Stets wollte die DDR mehr als ein Anhängsel Moskaus sein und glaubte fest an den stetigen Fortschritt durch Technik und Modernisiserung. Der Berliner Historiker Stefan Wolle schreibt anschaulich über den den gescheiterten Versuch einer modernen sozialistischen Gesellschaft.

Von Niels Beintker | 14.03.2011
    Leuchtend und rot sollte die Zukunft sein. Und in jeder Hinsicht sorgenfrei. Schließlich wähnten sich die Genossen der Einheitspartei ohnehin schon in der besten aller Welten und arbeiteten nun tatkräftig an ihrer weiteren Perfektionierung. Und das hieß: Die sozialistische Gesellschaft in der DDR sollte umfassend modernisiert werden, natürlich ganz nach den Vorgaben aus Moskau.
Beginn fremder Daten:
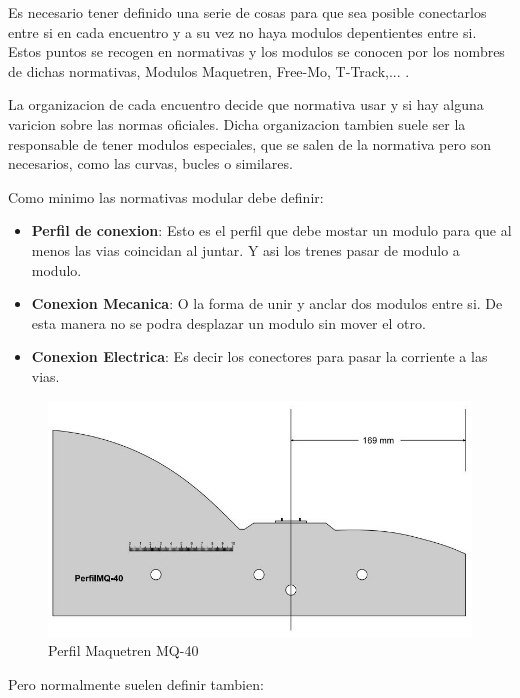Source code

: Es necesario tener definido una serie de cosas para que sea posible conectarlos entre si en cada encuentro y a su vez no haya modulos depentientes entre si. Estos puntos se recogen en normativas y los modulos se conocen por los nombres de dichas normativas, Modulos Maquetren, Free-Mo, T-Track,... . 

La organizacion de cada encuentro decide que normativa usar y si hay alguna varicion sobre las normas oficiales. Dicha organizacion tambien suele ser la responsable de tener modulos especiales, que  se salen de la normativa pero son necesarios, como las curvas, bucles o similares.

Como minimo las normativas modular debe definir:
\begin{itemize}
	\item \textbf{Perfil de conexion}: Esto es el perfil que debe mostar un modulo para que al menos las vias coincidan al juntar. Y asi los trenes pasar de modulo a modulo.
	\item \textbf{Conexion Mecanica}: O la forma de unir y anclar dos modulos entre si. De esta manera no se podra desplazar un modulo sin mover el otro.
	\item \textbf{Conexion Electrica}: Es decir los conectores para pasar la corriente a las vias.
\end{itemize}

\begin{figure}[h]
	\centering\includegraphics[scale=0.5]{chapters/0X_Normativas_01_Intro/PERFILMQ40.jpg}
	\caption{Perfil Maquetren MQ-40}
	\label{fig:perfilmq40}
\end{figure}

Pero normalmente suelen definir tambien:

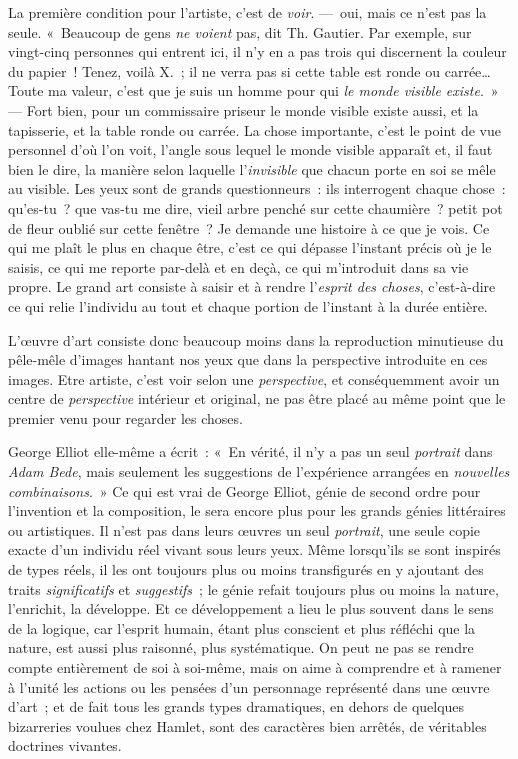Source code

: \documentclass[french,twoside]{book} %
\begin{document}
La première condition pour l’artiste, c’est de \emph{voir}. — oui, mais ce n’est pas la seule. « Beaucoup de gens \emph{ne voient} pas, dit Th. Gautier. Par exemple, sur vingt-cinq personnes qui entrent ici, il n’y en a pas trois qui discernent la couleur du papier ! Tenez, voilà X. ; il ne verra pas si cette table est ronde ou carrée… Toute ma valeur, c’est que je suis un homme pour qui \emph{le monde visible existe}. » — Fort bien, pour un commissaire priseur le monde visible existe aussi, et la tapisserie, et la table ronde ou carrée. La chose importante, c’est le point de vue personnel d’où l’on voit, l’angle sous lequel le monde visible apparaît et, il faut bien le dire, la manière selon laquelle l’\emph{invisible} que chacun porte en soi se mêle au visible. Les yeux sont de grands questionneurs : ils interrogent chaque chose : qu’es-tu ? que vas-tu me dire, vieil arbre penché sur cette chaumière ? petit pot de fleur oublié sur cette fenêtre ? Je demande une histoire à ce que je vois. Ce qui me plaît le plus en chaque être, c’est ce qui dépasse l’instant précis où je le saisis, ce qui me reporte par-delà et en deçà, ce qui m’introduit dans sa vie propre. Le grand art consiste à saisir et à rendre l’\emph{esprit des choses}, c’est-à-dire ce qui relie l’individu au tout et chaque portion de l’instant à la durée entière.\par
L’œuvre d’art consiste donc beaucoup moins dans la reproduction minutieuse du pêle-mêle d’images hantant nos yeux que dans la perspective introduite en ces images. Etre artiste, c’est voir selon une \emph{perspective}, et conséquemment avoir un centre de \emph{perspective} intérieur et original, ne pas être placé au même point que le premier venu pour regarder les choses.\par
George Elliot elle-même a écrit : « En vérité, il n’y a pas un seul \emph{portrait} dans \emph{Adam Bede}, mais seulement les suggestions de l’expérience arrangées en \emph{nouvelles combinaisons}. » Ce qui est vrai de George Elliot, génie de second ordre pour l’invention et la composition, le sera encore plus pour les grands génies littéraires ou artistiques. Il n’est pas dans leurs œuvres un seul \emph{portrait}, une seule copie exacte d’un individu réel vivant sous leurs yeux. Même lorsqu’ils se sont inspirés de types réels, il les ont toujours plus ou moins transfigurés en y ajoutant des traits \emph{significatifs} et \emph{suggestifs} ; le génie refait toujours plus ou moins la nature, l’enrichit, la développe. Et ce développement a lieu le plus souvent dans le sens de la logique, car l’esprit humain, étant plus conscient et plus réfléchi que la nature, est aussi plus raisonné, plus systématique. On peut ne pas se rendre compte entièrement de soi à soi-même, mais on aime à comprendre et à ramener à l’unité les actions ou les pensées d’un personnage représenté dans une œuvre d’art ; et de fait tous les grands types dramatiques, en dehors de quelques bizarreries voulues chez Hamlet, sont des caractères bien arrêtés, de véritables doctrines vivantes.\par
\end{document}
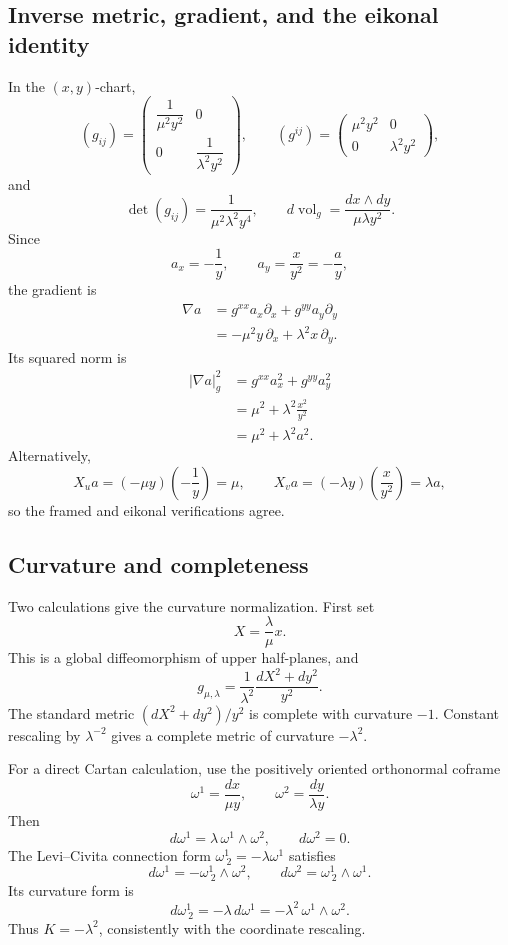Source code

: \subsection{Inverse metric, gradient, and the eikonal identity}

In the \((x,y)\)-chart,
\[
 (g_{ij})
 =
 \begin{pmatrix}
  \dfrac1{\mu^2y^2}&0\\[5pt]
  0&\dfrac1{\lambda^2y^2}
 \end{pmatrix},
 \qquad
 (g^{ij})
 =
 \begin{pmatrix}
  \mu^2y^2&0\\
  0&\lambda^2y^2
 \end{pmatrix},
\]
and
\[
 \det(g_{ij})=\frac1{\mu^2\lambda^2y^4},
 \qquad
 d\operatorname{vol}_g
 =\frac{dx\wedge dy}{\mu\lambda y^2}.
\]
Since
\[
 a_x=-\frac1y,
 \qquad
 a_y=\frac{x}{y^2}=-\frac ay,
\]
the gradient is
\begin{align*}
 \nabla a
 &=g^{xx}a_x\partial_x+g^{yy}a_y\partial_y\\
 &=-\mu^2y\,\partial_x+\lambda^2x\,\partial_y.
\end{align*}
Its squared norm is
\begin{align*}
 |\nabla a|_g^2
 &=g^{xx}a_x^2+g^{yy}a_y^2\\
 &=\mu^2+\lambda^2\frac{x^2}{y^2}\\
 &=\mu^2+\lambda^2a^2.
\end{align*}
Alternatively,
\[
 X_u a=(-\mu y)\left(-\frac1y\right)=\mu,
 \qquad
 X_v a=(-\lambda y)\left(\frac{x}{y^2}\right)=\lambda a,
\]
so the framed and eikonal verifications agree.

\subsection{Curvature and completeness}

Two calculations give the curvature normalization.  First set
\[
 X=\frac{\lambda}{\mu}x.
\]
This is a global diffeomorphism of upper half-planes, and
\[
 g_{\mu,\lambda}
 =\frac1{\lambda^2}
  \frac{dX^2+dy^2}{y^2}.
\]
The standard metric \((dX^2+dy^2)/y^2\) is complete with curvature
\(-1\).  Constant rescaling by \(\lambda^{-2}\) gives a complete metric
of curvature \(-\lambda^2\).

For a direct Cartan calculation, use the positively oriented orthonormal coframe
\[
 \omega^1=\frac{dx}{\mu y},
 \qquad
 \omega^2=\frac{dy}{\lambda y}.
\]
Then
\[
 d\omega^1=\lambda\,\omega^1\wedge\omega^2,
 \qquad
 d\omega^2=0.
\]
The Levi--Civita connection form
\(\omega^1_{\ 2}=-\lambda\omega^1\) satisfies
\[
 d\omega^1=-\omega^1_{\ 2}\wedge\omega^2,
 \qquad
 d\omega^2=\omega^1_{\ 2}\wedge\omega^1.
\]
Its curvature form is
\[
 d\omega^1_{\ 2}
 =-\lambda\,d\omega^1
 =-\lambda^2\,\omega^1\wedge\omega^2.
\]
Thus \(K=-\lambda^2\), consistently with the coordinate rescaling.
Auf dem XXII. Parteitag der KPDSU im Herbst 1961 hatte Nikita Chruschtschow einen akkuraten Zeitplan für die Einführung des Kommunismus vorgestellt. In nicht einmal 20 Jahren sollte demnach niemand mehr Miete zahlen oder Geld für Grundnahrungsmittel ausgeben. Mehr noch: es sollte überhaupt kein Geld mehr geben. In Ostberlin dachte man nicht minder euphorisch, zeigt der Historiker Stefan Wolle in seinem neuen Buch über Alltag und Herrschaft in der DDR in den sechziger Jahren.
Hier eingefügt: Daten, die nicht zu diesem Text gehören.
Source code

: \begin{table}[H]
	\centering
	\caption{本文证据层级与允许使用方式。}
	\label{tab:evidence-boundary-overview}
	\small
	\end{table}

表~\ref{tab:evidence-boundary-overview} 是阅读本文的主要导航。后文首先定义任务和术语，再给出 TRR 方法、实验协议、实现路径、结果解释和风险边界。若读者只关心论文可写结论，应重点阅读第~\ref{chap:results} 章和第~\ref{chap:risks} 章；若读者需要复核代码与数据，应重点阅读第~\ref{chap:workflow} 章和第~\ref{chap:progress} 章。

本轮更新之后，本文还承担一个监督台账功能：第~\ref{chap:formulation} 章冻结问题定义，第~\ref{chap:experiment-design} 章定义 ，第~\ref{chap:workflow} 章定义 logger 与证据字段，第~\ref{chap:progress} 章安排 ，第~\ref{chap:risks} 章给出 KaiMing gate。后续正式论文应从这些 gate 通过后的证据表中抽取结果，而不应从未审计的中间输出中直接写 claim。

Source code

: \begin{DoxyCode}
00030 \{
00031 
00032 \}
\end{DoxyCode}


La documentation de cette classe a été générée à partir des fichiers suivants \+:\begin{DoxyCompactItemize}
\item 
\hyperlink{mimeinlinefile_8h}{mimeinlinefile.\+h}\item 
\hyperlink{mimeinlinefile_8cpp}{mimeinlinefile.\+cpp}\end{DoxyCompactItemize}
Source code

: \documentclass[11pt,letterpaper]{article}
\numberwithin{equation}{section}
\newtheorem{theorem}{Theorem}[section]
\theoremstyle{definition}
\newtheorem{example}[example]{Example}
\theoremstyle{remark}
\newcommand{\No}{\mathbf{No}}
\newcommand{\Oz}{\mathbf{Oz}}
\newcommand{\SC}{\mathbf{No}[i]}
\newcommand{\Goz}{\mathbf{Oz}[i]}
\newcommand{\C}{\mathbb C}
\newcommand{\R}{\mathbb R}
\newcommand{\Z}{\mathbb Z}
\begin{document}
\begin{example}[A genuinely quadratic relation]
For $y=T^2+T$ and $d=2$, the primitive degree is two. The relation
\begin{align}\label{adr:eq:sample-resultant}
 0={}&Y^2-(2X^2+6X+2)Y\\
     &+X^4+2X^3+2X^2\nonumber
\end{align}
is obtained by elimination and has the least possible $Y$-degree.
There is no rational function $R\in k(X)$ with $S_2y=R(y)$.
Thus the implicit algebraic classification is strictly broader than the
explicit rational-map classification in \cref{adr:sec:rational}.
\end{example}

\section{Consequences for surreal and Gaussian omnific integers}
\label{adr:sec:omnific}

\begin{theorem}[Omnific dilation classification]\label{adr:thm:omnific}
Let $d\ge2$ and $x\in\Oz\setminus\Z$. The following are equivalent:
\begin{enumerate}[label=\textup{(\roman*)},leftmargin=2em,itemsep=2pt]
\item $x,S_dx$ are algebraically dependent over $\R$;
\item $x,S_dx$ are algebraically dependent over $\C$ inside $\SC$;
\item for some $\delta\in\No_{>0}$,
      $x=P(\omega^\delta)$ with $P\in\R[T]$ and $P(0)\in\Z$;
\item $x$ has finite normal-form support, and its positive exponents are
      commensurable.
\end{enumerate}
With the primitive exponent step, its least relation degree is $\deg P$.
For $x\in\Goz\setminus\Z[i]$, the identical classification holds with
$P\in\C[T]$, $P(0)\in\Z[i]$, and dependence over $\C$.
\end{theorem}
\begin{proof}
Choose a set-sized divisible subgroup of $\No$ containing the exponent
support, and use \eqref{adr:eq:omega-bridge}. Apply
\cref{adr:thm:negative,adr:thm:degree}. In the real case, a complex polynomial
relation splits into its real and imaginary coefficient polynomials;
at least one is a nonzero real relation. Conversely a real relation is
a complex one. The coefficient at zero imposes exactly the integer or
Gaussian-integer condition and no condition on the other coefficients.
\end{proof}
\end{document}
    "Das hört sich heute wie ein Scherz an, das heißt, es war die Vorstellung, in den Kaufhallen gibt es so viel, dass sich jeder einfach das mitnehmen kann, was er haben möchte. Und das ist nicht nur ein ökonomisches Modell gewesen. Sondern diese Überfülle an Produkten, die im Kommunismus herrschen sollte, sollte sich auch so auswirken, dass es keinen Neid mehr unter den Menschen gibt, keine Missgunst, keine Kriminalität natürlich. Warum soll man noch etwas klauen, wenn man alles haben kann? Und das wurde datiert auf das Jahr 1980. Und jeder der die Sowjetunion im Jahr 1980 kennengelernt hat, der kann ihnen versichern, das war nicht so, dass da eine Überfülle in den Kaufhallen geherrscht hätte."
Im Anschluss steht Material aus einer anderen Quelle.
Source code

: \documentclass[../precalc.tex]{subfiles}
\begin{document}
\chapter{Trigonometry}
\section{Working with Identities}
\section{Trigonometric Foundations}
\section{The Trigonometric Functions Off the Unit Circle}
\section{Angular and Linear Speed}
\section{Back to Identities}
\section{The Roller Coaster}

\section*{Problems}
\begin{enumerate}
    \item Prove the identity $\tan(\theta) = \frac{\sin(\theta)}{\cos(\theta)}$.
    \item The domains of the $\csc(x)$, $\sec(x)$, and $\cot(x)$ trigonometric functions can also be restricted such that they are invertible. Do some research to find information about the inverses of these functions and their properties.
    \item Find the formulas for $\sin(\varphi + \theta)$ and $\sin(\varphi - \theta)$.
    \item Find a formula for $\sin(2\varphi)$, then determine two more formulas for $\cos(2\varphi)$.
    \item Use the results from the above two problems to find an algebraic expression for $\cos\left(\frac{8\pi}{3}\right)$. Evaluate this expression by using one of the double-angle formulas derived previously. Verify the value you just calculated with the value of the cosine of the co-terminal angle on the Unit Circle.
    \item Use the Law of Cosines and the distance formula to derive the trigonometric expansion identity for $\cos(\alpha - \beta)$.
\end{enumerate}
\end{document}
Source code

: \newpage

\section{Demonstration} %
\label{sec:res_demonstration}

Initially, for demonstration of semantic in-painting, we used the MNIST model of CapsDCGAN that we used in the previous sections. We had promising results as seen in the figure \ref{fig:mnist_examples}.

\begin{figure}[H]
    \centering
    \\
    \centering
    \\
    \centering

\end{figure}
    Unmittelbar nach dem Mauerbau lag das Jahr 1980 noch in weiter Ferne. Trotzdem reifte in der SED-Spitze allmählich die Vorstellung, man könne mit einem gewaltigen, allumfassenden Modernisierungsschub das Trauma der Eingeschlossenheit der Untergebenen angemessen kompensieren. Stefan Wolle zeigt, gestützt auf einen breiten Quellenfundus – etwa auf Zeitungsartikel, Stasi-Berichte, DEFA-Filme oder literarische Zeitanalysen –, wie sehr die Genossen um Walter Ulbricht von der Modernisierungswut erfasst worden waren und einen groß angelegten Aufbruch nach Utopia planten. Die Zentren in den Bezirkshauptstädten sollten völlig neu gestaltet werden, die chemische Industrie, einer damaligen Parole folgend, sollte nicht nur Brot, Wohlstand und Schönheit bringen, sondern auch pflegeleichtes Plastikgeschirr und bügelfreie Kleider für Mutti. Zudem erlebte das Land hinter der Mauer auch in kultureller Hinsicht eine zaghafte Liberalisierung. Die Songs der Beatles etwa galten plötzlich als Lieder von vier Arbeiterjungs aus Liverpool, nicht mehr als dekadentes Gejaule. Und so vieles andere mehr. Die ehrgeizigen Versprechen der Genossen, vorwärts zum Kommunismus zu stürmen, fielen gerade bei Intellektuellen und Künstlern auf fruchtbaren Boden. Viele nahmen die Zeitprognosen ernst, zeigt Stefan Wolle. In manchen Fällen war das auch mit deutlicher Kritik an der realsozialistischen Wirklichkeit verbunden.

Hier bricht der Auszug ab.